### Supplied material
[Start of Attachment]
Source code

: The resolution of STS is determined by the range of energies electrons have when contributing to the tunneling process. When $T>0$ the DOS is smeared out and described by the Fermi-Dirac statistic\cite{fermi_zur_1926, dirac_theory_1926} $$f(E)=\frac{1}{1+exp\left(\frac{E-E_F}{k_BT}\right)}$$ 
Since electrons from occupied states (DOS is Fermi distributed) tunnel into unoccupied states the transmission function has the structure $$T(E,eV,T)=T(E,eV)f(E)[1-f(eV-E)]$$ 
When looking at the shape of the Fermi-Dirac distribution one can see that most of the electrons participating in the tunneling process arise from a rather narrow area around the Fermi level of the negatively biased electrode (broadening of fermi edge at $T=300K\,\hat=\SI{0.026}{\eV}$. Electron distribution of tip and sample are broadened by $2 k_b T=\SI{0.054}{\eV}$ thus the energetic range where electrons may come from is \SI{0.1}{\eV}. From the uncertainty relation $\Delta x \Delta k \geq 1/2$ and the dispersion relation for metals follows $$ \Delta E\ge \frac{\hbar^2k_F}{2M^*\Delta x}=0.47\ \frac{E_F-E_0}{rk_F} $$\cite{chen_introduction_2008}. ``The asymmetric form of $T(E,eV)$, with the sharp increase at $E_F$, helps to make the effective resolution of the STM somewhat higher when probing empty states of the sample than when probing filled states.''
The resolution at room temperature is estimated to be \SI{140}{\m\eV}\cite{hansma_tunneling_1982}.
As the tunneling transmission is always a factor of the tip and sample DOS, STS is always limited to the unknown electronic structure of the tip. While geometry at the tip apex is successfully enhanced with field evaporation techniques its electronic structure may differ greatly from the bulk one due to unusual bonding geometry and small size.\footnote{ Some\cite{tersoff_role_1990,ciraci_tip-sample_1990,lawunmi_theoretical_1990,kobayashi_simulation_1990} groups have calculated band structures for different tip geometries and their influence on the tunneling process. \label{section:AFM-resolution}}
[End of Attachment]
### Exercise description
The response has to match the records above word for word.

### Response
Source code

: The resolution of STS is determined by the range of energies electrons have when contributing to the tunneling process. When $T>0$ the DOS is smeared out and described by the Fermi-Dirac statistic\cite{fermi_zur_1926, dirac_theory_1926} $$f(E)=\frac{1}{1+exp\left(\frac{E-E_F}{k_BT}\right)}$$ 
Since electrons from occupied states (DOS is Fermi distributed) tunnel into unoccupied states the transmission function has the structure $$T(E,eV,T)=T(E,eV)f(E)[1-f(eV-E)]$$ 
When looking at the shape of the Fermi-Dirac distribution one can see that most of the electrons participating in the tunneling process arise from a rather narrow area around the Fermi level of the negatively biased electrode (broadening of fermi edge at $T=300K\,\hat=\SI{0.026}{\eV}$. Electron distribution of tip and sample are broadened by $2 k_b T=\SI{0.054}{\eV}$ thus the energetic range where electrons may come from is \SI{0.1}{\eV}. From the uncertainty relation $\Delta x \Delta k \geq 1/2$ and the dispersion relation for metals follows $$ \Delta E\ge \frac{\hbar^2k_F}{2M^*\Delta x}=0.47\ \frac{E_F-E_0}{rk_F} $$\cite{chen_introduction_2008}. ``The asymmetric form of $T(E,eV)$, with the sharp increase at $E_F$, helps to make the effective resolution of the STM somewhat higher when probing empty states of the sample than when probing filled states.''
The resolution at room temperature is estimated to be \SI{140}{\m\eV}\cite{hansma_tunneling_1982}.
As the tunneling transmission is always a factor of the tip and sample DOS, STS is always limited to the unknown electronic structure of the tip. While geometry at the tip apex is successfully enhanced with field evaporation techniques its electronic structure may differ greatly from the bulk one due to unusual bonding geometry and small size.\footnote{ Some\cite{tersoff_role_1990,ciraci_tip-sample_1990,lawunmi_theoretical_1990,kobayashi_simulation_1990} groups have calculated band structures for different tip geometries and their influence on the tunneling process. \label{section:AFM-resolution}}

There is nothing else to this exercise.